#### [Required work]
The answer is the set of lines that include "these", copied from the data below.

#### [Stored entries]
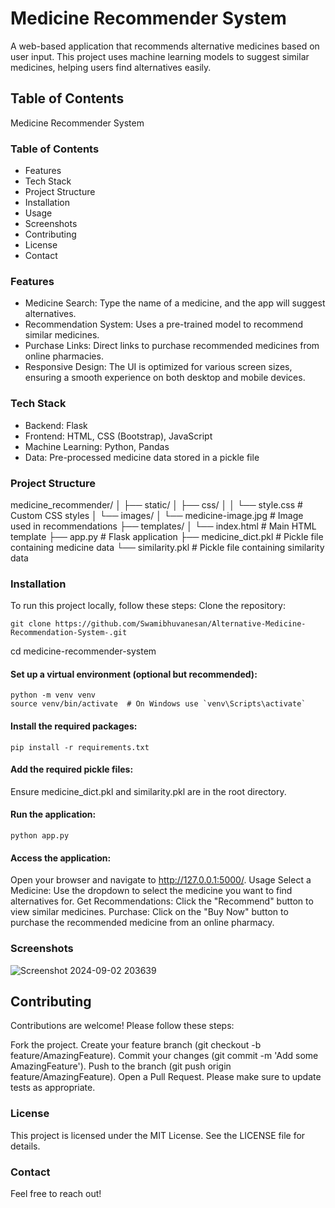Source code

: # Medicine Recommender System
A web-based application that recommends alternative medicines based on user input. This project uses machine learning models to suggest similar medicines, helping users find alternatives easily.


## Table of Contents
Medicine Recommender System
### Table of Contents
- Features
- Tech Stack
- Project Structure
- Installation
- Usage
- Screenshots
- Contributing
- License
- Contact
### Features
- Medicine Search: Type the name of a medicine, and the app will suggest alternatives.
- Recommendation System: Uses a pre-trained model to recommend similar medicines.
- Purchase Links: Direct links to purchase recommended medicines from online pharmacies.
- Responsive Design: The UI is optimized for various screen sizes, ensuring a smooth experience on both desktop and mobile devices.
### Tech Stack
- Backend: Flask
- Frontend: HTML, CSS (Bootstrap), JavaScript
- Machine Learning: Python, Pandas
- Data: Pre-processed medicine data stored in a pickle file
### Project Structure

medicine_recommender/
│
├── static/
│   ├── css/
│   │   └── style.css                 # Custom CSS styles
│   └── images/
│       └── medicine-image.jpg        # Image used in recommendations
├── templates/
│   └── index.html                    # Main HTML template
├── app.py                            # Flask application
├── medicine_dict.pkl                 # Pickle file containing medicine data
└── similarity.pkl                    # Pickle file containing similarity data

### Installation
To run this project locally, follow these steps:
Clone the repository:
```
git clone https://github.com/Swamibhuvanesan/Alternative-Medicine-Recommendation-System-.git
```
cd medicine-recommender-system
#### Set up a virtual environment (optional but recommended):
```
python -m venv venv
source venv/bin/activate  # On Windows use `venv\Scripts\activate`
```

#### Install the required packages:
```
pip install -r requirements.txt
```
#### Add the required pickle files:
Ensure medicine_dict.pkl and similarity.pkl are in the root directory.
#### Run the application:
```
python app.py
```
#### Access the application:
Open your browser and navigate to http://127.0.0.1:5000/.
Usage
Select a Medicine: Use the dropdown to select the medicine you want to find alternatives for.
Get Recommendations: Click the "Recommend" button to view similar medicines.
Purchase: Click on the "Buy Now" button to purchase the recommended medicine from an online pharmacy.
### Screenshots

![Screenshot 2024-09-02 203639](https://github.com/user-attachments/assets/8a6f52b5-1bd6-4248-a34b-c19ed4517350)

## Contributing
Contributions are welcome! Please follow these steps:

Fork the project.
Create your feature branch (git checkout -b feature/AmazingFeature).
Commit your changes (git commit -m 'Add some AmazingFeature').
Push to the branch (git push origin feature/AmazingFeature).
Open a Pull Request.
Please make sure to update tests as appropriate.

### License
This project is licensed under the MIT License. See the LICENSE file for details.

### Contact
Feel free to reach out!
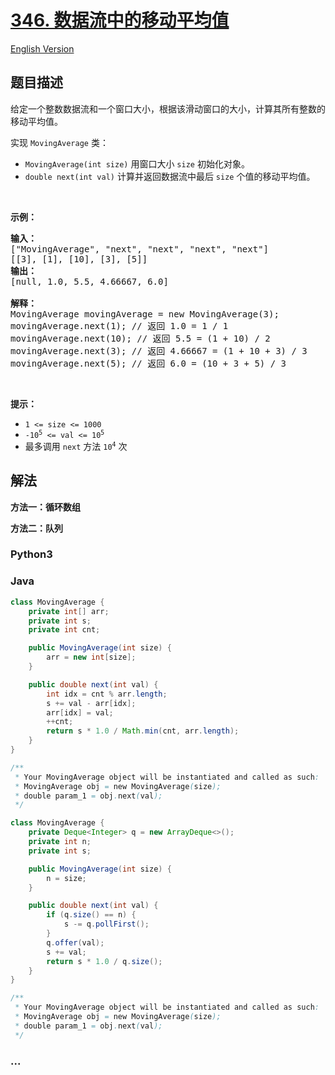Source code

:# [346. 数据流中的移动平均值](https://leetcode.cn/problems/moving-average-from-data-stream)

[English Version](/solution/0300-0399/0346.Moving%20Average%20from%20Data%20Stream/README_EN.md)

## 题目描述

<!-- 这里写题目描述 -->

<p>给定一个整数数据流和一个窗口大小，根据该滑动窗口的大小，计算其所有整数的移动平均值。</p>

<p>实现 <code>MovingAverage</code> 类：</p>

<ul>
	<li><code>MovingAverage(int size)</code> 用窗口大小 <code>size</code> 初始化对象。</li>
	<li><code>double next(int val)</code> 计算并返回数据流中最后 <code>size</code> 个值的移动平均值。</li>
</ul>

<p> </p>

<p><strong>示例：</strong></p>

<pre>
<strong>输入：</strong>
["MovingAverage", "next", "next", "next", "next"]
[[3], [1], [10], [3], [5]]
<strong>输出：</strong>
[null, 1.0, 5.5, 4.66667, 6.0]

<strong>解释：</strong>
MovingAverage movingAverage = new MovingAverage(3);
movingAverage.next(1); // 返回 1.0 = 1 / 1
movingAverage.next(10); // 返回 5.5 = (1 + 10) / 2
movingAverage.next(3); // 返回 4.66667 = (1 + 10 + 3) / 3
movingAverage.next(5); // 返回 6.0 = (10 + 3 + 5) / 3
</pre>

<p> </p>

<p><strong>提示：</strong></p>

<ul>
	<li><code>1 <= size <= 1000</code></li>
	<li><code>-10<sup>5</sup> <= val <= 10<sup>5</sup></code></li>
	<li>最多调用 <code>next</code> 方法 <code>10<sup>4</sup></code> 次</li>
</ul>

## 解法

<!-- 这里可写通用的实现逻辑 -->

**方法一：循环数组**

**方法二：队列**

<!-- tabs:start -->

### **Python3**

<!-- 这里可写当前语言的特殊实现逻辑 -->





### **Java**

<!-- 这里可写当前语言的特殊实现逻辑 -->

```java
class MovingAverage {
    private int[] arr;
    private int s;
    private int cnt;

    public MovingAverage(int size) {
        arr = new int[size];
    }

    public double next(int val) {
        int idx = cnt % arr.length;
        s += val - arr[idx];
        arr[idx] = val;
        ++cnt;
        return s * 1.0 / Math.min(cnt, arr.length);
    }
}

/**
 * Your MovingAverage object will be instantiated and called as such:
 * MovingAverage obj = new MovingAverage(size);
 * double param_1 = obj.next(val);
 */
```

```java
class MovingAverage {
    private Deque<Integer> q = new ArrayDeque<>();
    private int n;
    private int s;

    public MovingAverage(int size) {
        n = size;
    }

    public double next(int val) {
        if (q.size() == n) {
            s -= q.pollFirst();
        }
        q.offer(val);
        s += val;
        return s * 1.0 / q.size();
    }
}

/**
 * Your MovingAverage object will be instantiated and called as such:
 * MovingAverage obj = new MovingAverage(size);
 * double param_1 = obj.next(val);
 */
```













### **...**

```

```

#### [Reply to the task]
To run this project locally, follow these steps:
Contributions are welcome! Please follow these steps:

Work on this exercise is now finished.